On 16 January 2017, the Claimant, WOL (London) LLP (“WOL”) purchased the Property from CIL for the sum of £22,958,621 via a Sale and Purchase Agreement (“SPA”). It later discovered substantial defects in the Property, including problems with the external cladding, water supply, ventilation and fire compartmentation.

WOL brought these proceedings against:

  1. CIL for breach of the SPA;
  2. RGB, under its collateral warranty, for breach of the Contract; and breaches of Section 1 of the Defective Premises Act 1972; and
  3. Stroma, under its collateral warranty, for breach of its Appointment.

CIL brought an application for Summary Judgment, arguing that WOL’s claim did not identify reasonable grounds for bringing the claim, did not set out a reasonable case for causation, and there was no real prospect of WOL succeeding on its Amended Particulars of Claim.


Judge ter Haar KC dismissed the application for Summary Judgment, finding that WOL’s case against CIL was “tolerably clear” from the nature of the arguments set out, and that it had a reasonable prospect of success in its interpretation of the SPA.

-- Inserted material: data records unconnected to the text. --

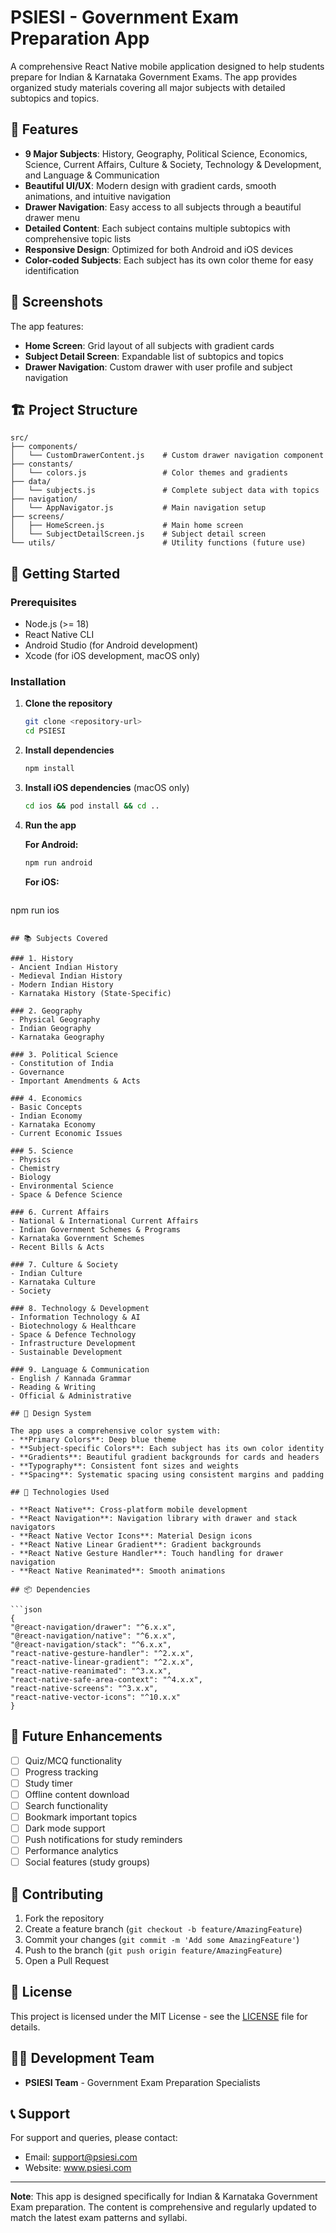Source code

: # PSIESI - Government Exam Preparation App

A comprehensive React Native mobile application designed to help students prepare for Indian & Karnataka Government Exams. The app provides organized study materials covering all major subjects with detailed subtopics and topics.

## 🎯 Features

- **9 Major Subjects**: History, Geography, Political Science, Economics, Science, Current Affairs, Culture & Society, Technology & Development, and Language & Communication
- **Beautiful UI/UX**: Modern design with gradient cards, smooth animations, and intuitive navigation
- **Drawer Navigation**: Easy access to all subjects through a beautiful drawer menu
- **Detailed Content**: Each subject contains multiple subtopics with comprehensive topic lists
- **Responsive Design**: Optimized for both Android and iOS devices
- **Color-coded Subjects**: Each subject has its own color theme for easy identification

## 📱 Screenshots

The app features:
- **Home Screen**: Grid layout of all subjects with gradient cards
- **Subject Detail Screen**: Expandable list of subtopics and topics
- **Drawer Navigation**: Custom drawer with user profile and subject navigation

## 🏗️ Project Structure

```
src/
├── components/
│   └── CustomDrawerContent.js    # Custom drawer navigation component
├── constants/
│   └── colors.js                 # Color themes and gradients
├── data/
│   └── subjects.js               # Complete subject data with topics
├── navigation/
│   └── AppNavigator.js           # Main navigation setup
├── screens/
│   ├── HomeScreen.js             # Main home screen
│   └── SubjectDetailScreen.js    # Subject detail screen
└── utils/                        # Utility functions (future use)
```

## 🚀 Getting Started

### Prerequisites

- Node.js (>= 18)
- React Native CLI
- Android Studio (for Android development)
- Xcode (for iOS development, macOS only)

### Installation

1. **Clone the repository**
   ```bash
   git clone <repository-url>
   cd PSIESI
   ```

2. **Install dependencies**
   ```bash
   npm install
   ```

3. **Install iOS dependencies** (macOS only)
   ```bash
   cd ios && pod install && cd ..
   ```

4. **Run the app**

   **For Android:**
   ```bash
   npm run android
   ```

   **For iOS:**
   ```bash
npm run ios
   ```

## 📚 Subjects Covered

### 1. History
- Ancient Indian History
- Medieval Indian History
- Modern Indian History
- Karnataka History (State-Specific)

### 2. Geography
- Physical Geography
- Indian Geography
- Karnataka Geography

### 3. Political Science
- Constitution of India
- Governance
- Important Amendments & Acts

### 4. Economics
- Basic Concepts
- Indian Economy
- Karnataka Economy
- Current Economic Issues

### 5. Science
- Physics
- Chemistry
- Biology
- Environmental Science
- Space & Defence Science

### 6. Current Affairs
- National & International Current Affairs
- Indian Government Schemes & Programs
- Karnataka Government Schemes
- Recent Bills & Acts

### 7. Culture & Society
- Indian Culture
- Karnataka Culture
- Society

### 8. Technology & Development
- Information Technology & AI
- Biotechnology & Healthcare
- Space & Defence Technology
- Infrastructure Development
- Sustainable Development

### 9. Language & Communication
- English / Kannada Grammar
- Reading & Writing
- Official & Administrative

## 🎨 Design System

The app uses a comprehensive color system with:
- **Primary Colors**: Deep blue theme
- **Subject-specific Colors**: Each subject has its own color identity
- **Gradients**: Beautiful gradient backgrounds for cards and headers
- **Typography**: Consistent font sizes and weights
- **Spacing**: Systematic spacing using consistent margins and padding

## 🔧 Technologies Used

- **React Native**: Cross-platform mobile development
- **React Navigation**: Navigation library with drawer and stack navigators
- **React Native Vector Icons**: Material Design icons
- **React Native Linear Gradient**: Gradient backgrounds
- **React Native Gesture Handler**: Touch handling for drawer navigation
- **React Native Reanimated**: Smooth animations

## 📦 Dependencies

```json
{
  "@react-navigation/drawer": "^6.x.x",
  "@react-navigation/native": "^6.x.x",
  "@react-navigation/stack": "^6.x.x",
  "react-native-gesture-handler": "^2.x.x",
  "react-native-linear-gradient": "^2.x.x",
  "react-native-reanimated": "^3.x.x",
  "react-native-safe-area-context": "^4.x.x",
  "react-native-screens": "^3.x.x",
  "react-native-vector-icons": "^10.x.x"
}
```

## 🚧 Future Enhancements

- [ ] Quiz/MCQ functionality
- [ ] Progress tracking
- [ ] Study timer
- [ ] Offline content download
- [ ] Search functionality
- [ ] Bookmark important topics
- [ ] Dark mode support
- [ ] Push notifications for study reminders
- [ ] Performance analytics
- [ ] Social features (study groups)

## 🤝 Contributing

1. Fork the repository
2. Create a feature branch (`git checkout -b feature/AmazingFeature`)
3. Commit your changes (`git commit -m 'Add some AmazingFeature'`)
4. Push to the branch (`git push origin feature/AmazingFeature`)
5. Open a Pull Request

## 📄 License

This project is licensed under the MIT License - see the [LICENSE](LICENSE) file for details.

## 👨‍💻 Development Team

- **PSIESI Team** - Government Exam Preparation Specialists

## 📞 Support

For support and queries, please contact:
- Email: support@psiesi.com
- Website: www.psiesi.com

---

**Note**: This app is designed specifically for Indian & Karnataka Government Exam preparation. The content is comprehensive and regularly updated to match the latest exam patterns and syllabi.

The Judge pointed to the case of Arnold v Britton [2015] UKSC 26; [2015] AC 1610 at paragraphs 17-22 in which Lord Neuberger set out 5 key points for the Court to consider when interpreting a contract:

  1. Reliance on commercial common sense should not be used to undervalue the importance of the wording used within the contract and the Court should identify what the parties meant through the eyes of a reasonable reader;
  2. When the wording of a contract is particularly unclear this does not justify the Court constructing its own wording or departing from its natural meaning;
  3. Commercial common sense should not be invoked retrospectively, even if the contractual arrangement worked out badly for one of the parties it does not justify departing from the natural language. Commercial common sense is only relevant to how matters would/could have been perceived by the parties as at the date the contract was made;
  4. Whilst commercial common sense is an important factor to take into account in interpreting a contract, the Court should avoid rejecting the natural meaning of a provision as correct simply because it seems imprudent for one of the parties to agree to the terms. It is a case of identifying what the parties agreed, not what the Court thinks they should have agreed;
  5. Parties can only take into account facts or circumstances which existed at the time the contract was made and which were reasonably available to both parties. It cannot be right to take into account circumstances known to only one of the parties.


Despite setting aside the Summary Judgment application, the Court did find that WOL had failed to sufficiently set out its case on causation against CIL in its Pleadings. As such, WOL was ordered to reamend its Pleadings, clearly setting out its case.

This case is a reminder of the importance of clear and comprehensive drafting within the Pleadings.